According to Paul Sulisz, CEO of Biarri Networks, a global end-to-end telecom engineering firm, 2020 was a banner year. His company grew at a remarkable pace in 2020, expanding its workforce and setting new records for the company’s network design work. By year end, Biarri, which is headquartered in Denver, Colorado, and Melbourne, Australia, had completed high-level designs (HLD) for nearly a dozen new projects that included 761,407 homes passed, smashing previous company records. More than 500,000 of these designs went on to become construction-ready low-level designs. To facilitate that level of output, Sulisz also reported that Biarri grew its team by over 20%, increasing its workforce to one hundred globally.

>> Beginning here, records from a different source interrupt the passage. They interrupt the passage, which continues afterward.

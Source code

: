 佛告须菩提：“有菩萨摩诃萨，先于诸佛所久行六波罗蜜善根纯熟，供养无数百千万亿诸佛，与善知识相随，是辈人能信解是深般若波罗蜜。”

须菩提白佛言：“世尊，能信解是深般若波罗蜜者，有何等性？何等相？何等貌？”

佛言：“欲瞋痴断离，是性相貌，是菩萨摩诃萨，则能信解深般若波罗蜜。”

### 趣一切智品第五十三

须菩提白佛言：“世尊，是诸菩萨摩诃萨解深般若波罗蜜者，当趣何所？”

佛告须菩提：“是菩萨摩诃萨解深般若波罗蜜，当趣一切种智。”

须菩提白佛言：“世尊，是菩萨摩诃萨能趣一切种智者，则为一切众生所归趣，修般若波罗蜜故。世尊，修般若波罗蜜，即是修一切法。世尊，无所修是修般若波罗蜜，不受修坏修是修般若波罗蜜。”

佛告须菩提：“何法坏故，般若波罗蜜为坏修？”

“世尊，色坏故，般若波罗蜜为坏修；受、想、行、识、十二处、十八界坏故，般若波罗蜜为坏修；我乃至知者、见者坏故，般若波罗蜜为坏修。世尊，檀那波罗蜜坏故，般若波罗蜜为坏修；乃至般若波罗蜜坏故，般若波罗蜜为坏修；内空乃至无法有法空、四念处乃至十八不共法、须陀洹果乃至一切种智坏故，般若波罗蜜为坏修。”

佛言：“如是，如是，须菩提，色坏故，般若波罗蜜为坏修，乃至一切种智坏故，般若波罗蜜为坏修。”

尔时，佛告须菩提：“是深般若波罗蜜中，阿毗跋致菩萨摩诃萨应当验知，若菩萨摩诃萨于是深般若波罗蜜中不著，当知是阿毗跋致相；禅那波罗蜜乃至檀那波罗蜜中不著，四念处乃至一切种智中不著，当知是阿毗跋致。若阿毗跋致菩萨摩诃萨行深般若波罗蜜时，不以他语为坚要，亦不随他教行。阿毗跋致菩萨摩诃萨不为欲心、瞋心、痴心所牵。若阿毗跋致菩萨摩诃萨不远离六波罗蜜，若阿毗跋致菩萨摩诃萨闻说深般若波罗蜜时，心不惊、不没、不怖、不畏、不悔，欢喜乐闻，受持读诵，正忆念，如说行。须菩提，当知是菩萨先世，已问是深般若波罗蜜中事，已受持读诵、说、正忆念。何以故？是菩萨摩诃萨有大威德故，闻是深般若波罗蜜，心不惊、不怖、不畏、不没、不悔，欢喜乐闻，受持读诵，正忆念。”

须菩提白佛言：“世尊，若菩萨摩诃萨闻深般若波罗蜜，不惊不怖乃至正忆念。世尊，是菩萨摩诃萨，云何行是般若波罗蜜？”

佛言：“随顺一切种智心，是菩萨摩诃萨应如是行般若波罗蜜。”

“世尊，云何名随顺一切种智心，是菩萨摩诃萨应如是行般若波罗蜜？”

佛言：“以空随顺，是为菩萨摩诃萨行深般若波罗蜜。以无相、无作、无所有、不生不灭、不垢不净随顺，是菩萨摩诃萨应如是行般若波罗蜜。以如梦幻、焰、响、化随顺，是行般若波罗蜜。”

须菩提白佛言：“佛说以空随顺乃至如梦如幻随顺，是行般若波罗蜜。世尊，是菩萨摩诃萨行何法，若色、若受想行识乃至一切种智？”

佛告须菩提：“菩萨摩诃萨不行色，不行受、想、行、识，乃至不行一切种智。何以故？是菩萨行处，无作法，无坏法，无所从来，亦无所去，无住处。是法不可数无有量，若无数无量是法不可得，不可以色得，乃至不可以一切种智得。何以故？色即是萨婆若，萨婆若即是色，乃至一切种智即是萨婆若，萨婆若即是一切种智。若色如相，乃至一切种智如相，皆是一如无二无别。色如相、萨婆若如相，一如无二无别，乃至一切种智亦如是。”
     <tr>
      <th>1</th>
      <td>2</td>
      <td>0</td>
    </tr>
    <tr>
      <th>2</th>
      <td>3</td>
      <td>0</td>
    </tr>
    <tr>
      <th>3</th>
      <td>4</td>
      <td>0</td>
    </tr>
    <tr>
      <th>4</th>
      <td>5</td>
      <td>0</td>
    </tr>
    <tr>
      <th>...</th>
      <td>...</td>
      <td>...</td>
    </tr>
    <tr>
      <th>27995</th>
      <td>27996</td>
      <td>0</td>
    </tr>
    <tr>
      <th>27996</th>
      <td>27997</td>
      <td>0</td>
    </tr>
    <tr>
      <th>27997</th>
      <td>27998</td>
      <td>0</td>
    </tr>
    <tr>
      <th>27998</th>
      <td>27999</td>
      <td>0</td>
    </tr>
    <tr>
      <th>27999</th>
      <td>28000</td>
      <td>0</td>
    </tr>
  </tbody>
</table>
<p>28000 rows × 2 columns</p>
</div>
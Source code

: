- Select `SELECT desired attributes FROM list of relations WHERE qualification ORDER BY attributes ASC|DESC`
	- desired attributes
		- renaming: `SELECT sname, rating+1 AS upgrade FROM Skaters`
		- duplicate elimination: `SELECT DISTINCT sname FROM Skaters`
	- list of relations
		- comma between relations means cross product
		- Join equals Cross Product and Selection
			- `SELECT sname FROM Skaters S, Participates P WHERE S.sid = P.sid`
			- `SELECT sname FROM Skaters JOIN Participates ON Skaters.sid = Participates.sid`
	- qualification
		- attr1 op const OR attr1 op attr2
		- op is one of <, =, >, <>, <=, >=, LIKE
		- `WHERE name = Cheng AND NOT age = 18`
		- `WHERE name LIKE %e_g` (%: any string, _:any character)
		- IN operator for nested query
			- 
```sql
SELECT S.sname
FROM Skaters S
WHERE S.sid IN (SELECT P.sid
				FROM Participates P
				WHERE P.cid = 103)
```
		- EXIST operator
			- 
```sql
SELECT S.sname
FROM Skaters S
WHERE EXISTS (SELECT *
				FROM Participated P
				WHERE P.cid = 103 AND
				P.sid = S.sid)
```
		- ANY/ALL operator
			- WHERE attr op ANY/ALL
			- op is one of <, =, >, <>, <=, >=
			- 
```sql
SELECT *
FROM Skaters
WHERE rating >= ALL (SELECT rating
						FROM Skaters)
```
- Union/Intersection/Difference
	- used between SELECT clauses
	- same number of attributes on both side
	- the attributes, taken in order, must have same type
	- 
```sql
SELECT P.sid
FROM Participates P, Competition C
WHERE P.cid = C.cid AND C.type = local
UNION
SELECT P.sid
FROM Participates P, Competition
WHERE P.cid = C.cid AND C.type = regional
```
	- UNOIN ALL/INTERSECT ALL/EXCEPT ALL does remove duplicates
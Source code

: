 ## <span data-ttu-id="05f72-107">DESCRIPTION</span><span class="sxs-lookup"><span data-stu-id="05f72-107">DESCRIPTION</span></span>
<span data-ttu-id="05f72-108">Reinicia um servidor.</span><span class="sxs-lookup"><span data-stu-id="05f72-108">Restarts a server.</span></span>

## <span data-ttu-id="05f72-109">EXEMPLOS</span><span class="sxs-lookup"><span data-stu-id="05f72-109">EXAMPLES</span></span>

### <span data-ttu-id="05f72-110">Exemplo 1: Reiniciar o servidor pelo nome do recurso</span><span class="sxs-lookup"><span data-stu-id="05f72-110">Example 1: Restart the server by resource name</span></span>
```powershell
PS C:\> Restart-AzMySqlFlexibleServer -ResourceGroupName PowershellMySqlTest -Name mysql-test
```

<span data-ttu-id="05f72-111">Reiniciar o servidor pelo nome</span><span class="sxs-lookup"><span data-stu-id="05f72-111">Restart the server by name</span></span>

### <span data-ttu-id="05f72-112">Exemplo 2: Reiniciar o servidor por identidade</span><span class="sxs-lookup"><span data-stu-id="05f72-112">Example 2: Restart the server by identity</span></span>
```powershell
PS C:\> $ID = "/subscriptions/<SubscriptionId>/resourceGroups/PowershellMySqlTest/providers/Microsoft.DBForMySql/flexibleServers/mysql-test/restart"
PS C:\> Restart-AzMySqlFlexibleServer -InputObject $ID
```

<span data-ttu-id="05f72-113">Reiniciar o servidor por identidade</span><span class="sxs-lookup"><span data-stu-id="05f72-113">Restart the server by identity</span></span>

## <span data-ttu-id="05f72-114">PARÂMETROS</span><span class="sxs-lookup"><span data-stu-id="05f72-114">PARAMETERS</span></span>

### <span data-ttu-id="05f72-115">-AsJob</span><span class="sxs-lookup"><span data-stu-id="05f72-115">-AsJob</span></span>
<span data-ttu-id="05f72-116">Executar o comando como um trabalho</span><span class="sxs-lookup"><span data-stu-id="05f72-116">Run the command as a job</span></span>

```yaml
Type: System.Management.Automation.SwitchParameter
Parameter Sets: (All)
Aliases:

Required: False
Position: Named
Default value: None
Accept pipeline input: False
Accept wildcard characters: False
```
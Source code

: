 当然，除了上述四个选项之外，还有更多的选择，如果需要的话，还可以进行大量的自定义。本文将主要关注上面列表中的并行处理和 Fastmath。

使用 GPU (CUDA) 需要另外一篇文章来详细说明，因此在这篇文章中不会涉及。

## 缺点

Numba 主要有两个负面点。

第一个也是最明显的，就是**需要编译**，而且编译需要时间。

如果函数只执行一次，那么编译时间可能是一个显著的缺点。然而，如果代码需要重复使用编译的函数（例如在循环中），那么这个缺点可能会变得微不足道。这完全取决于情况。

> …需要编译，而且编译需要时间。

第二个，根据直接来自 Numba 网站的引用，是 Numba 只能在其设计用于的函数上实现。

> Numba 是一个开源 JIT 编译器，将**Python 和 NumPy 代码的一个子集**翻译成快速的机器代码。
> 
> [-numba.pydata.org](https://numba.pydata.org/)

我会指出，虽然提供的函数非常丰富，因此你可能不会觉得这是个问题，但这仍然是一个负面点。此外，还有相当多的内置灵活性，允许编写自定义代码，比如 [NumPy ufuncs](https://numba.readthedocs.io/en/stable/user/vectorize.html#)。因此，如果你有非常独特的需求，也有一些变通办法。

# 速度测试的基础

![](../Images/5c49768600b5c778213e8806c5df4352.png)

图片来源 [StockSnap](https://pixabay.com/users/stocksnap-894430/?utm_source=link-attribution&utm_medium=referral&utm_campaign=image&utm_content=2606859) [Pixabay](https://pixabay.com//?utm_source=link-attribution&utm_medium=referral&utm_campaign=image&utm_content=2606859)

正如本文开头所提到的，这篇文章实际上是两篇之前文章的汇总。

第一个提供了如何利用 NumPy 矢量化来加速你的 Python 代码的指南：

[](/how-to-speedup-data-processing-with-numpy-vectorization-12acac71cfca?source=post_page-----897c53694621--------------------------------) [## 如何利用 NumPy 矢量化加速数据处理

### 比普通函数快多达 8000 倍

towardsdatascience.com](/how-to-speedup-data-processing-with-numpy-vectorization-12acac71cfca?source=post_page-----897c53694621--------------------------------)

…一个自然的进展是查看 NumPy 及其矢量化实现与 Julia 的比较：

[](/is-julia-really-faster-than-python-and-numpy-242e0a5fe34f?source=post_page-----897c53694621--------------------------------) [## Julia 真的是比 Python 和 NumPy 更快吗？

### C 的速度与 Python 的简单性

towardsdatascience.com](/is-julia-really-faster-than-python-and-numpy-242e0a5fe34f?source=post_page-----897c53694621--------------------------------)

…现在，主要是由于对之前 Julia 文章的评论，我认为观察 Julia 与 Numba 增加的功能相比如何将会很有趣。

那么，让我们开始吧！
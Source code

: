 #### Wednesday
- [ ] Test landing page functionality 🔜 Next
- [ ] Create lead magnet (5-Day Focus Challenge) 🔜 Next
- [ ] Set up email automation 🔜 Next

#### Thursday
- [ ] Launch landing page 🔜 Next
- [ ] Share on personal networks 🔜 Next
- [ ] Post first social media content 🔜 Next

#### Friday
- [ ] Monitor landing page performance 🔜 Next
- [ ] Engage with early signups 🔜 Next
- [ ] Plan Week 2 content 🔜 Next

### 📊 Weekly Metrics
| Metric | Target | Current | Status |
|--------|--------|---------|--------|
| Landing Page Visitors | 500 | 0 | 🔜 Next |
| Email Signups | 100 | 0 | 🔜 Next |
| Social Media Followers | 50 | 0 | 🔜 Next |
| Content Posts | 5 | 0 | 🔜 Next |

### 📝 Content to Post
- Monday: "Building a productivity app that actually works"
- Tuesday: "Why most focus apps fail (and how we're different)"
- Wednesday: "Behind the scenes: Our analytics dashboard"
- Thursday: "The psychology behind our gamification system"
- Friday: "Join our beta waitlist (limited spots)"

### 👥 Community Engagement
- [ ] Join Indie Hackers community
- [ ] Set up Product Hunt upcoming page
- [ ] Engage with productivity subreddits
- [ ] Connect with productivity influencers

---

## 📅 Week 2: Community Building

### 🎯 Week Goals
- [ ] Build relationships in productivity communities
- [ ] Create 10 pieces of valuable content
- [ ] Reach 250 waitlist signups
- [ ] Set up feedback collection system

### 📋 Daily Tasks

“The past year presented many challenges for everyone,” he said, “but our entire team worked tirelessly to design high-speed fiber networks that, once built, will connect close to a million homes, enabling access to education, telehealth, jobs, and more.” He said that by leveraging Biarri’s rural-broadband and wireless expertise, his engineering teams were able to deliver accurate data-driven designs that were far more precise than traditional network design assumptions. “It was clear that we brought to the table something that was sorely needed.”
Rural broadband projects in the U.S., Mexico, and Canada, are helping to fuel Biarri’s continued growth. Sulisz said that even across borders, the issues were the same. “It often boils down to how to fund and connect communities with little or no broadband access,” he says. Yet the demand is intense.
“The biggest overall trend in 2020 was that rural areas became more aggressive in their desire to participate in our data-driven economy,” Sulisz said. “Programs like the Connect America Fund and the Rural Digital Opportunity Fund (RDOF), even with all the strings attached, have driven activity. Most importantly, electric co-ops have rolled up their collective sleeves to tackle the challenge, particularly in the U.S.”
Likewise, Biarri is anticipating another busy year in 2021. The company will be opening an office in Vietnam and supporting a significant network construction push in North America as many of the 761,407 homes passed in the HLD will be connected to lit fiber. Sulisz says his company continues to grow with nearly 20 new and existing projects in Arizona, Arkansas, California, Colorado, Florida, Idaho, Indiana, Kansas, Mississippi, Missouri, and Tennessee.